* [Directions]: Say how many lines in the records include the string "textbf", adding no other words.

* [Raw data]:
------------

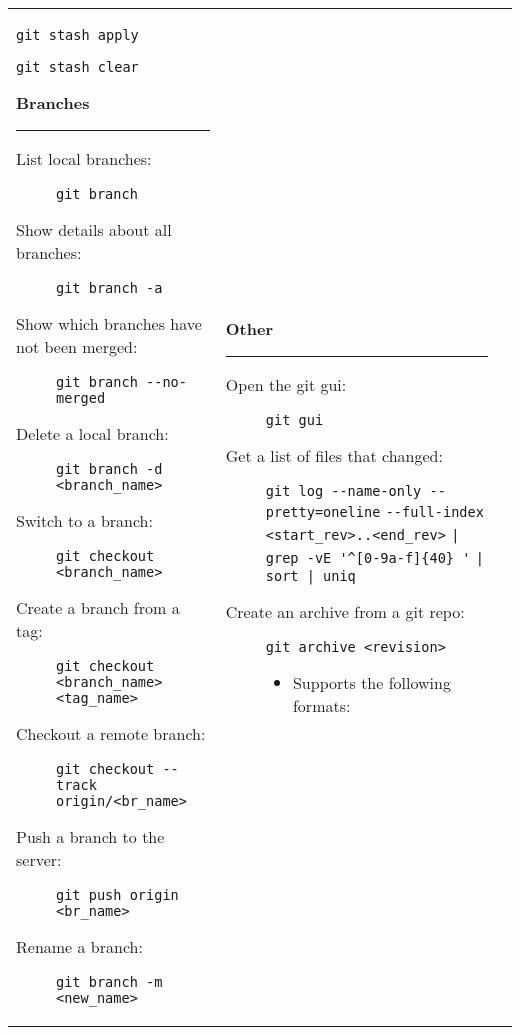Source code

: \documentclass[landscape]{article}
\begin{document}
\begin{tabular*}{10.5in}{|p{2.9in}|p{2.9in}|p{2.9in}|}
\begin{flushleft}
\begin{description}
                {\verb!git stash apply!}
            \item[Clear the stash:]
                {\verb!git stash clear!}
        \end{description}
        \textbf{\large{Branches}}
        \rule{2.9in}{.5pt}
        \small
        \begin{description}
            \item[List local branches:]
                {\verb!git branch!}
            \item[Show details about all branches:]
                {\verb!git branch -a!}
            \item[Show which branches have not been merged:]
                {\verb!git branch --no-merged!}
            \item[Delete a local branch:]
                {\verb!git branch -d <branch_name>!}
            \item[Switch to a branch:]
                {\verb!git checkout <branch_name>!}
            \item[Create a branch from a tag:]
                {\verb!git checkout <branch_name> <tag_name>!}
            \item[Checkout a remote branch:]
                {\verb!git checkout --track origin/<br_name>!}
            \item[Push a branch to the server:]
                {\verb!git push origin <br_name>!}
            \item[Rename a branch:]
                {\verb!git branch -m <new_name>!}
        \end{description}
    \end{flushleft}
    &
    \begin{flushleft}
        \textbf{\large{Other}}
        \rule{2.9in}{.5pt}
        \small
        \begin{description}
            \item[Open the git gui:]
                {\verb!git gui!}
            \item[Get a list of files that changed:]
                {\verb!git log --name-only --pretty=oneline!
                 \verb!--full-index <start_rev>..<end_rev>!
                 \verb!| grep -vE '^[0-9a-f]{40} '!
                 \verb!| sort | uniq!}
             \item[Create an archive from a git repo:]
                 {\verb!git archive <revision>!}
                 \begin{itemize}
                     \item{Supports the following formats:}

\end{itemize}
\end{description}
\end{flushleft}
\end{tabular*}
\end{document}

------------

* [Written reply]: 2